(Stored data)
>>>>

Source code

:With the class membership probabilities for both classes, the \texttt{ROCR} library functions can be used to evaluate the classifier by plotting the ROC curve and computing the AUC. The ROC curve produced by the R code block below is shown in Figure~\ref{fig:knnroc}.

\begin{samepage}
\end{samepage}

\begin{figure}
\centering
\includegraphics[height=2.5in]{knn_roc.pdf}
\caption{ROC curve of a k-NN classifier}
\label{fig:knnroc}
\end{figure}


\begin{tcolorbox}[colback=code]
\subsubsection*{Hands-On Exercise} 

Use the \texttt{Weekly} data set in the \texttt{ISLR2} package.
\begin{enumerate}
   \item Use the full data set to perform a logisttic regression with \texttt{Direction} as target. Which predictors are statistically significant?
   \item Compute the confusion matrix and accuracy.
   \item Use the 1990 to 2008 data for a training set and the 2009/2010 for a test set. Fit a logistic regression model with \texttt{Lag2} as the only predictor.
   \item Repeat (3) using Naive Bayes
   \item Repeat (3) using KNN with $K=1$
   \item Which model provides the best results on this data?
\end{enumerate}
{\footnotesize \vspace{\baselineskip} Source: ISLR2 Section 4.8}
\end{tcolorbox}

<<<<

### Problem requirements
Every record here must be output exactly, word for word.

### Result of this exercise
Source code

:With the class membership probabilities for both classes, the \texttt{ROCR} library functions can be used to evaluate the classifier by plotting the ROC curve and computing the AUC. The ROC curve produced by the R code block below is shown in Figure~\ref{fig:knnroc}.

\begin{samepage}
\end{samepage}

\begin{figure}
\centering
\includegraphics[height=2.5in]{knn_roc.pdf}
\caption{ROC curve of a k-NN classifier}
\label{fig:knnroc}
\end{figure}


\begin{tcolorbox}[colback=code]
\subsubsection*{Hands-On Exercise} 

Use the \texttt{Weekly} data set in the \texttt{ISLR2} package.
\begin{enumerate}
   \item Use the full data set to perform a logisttic regression with \texttt{Direction} as target. Which predictors are statistically significant?
   \item Compute the confusion matrix and accuracy.
   \item Use the 1990 to 2008 data for a training set and the 2009/2010 for a test set. Fit a logistic regression model with \texttt{Lag2} as the only predictor.
   \item Repeat (3) using Naive Bayes
   \item Repeat (3) using KNN with $K=1$
   \item Which model provides the best results on this data?
\end{enumerate}
{\footnotesize \vspace{\baselineskip} Source: ISLR2 Section 4.8}
\end{tcolorbox}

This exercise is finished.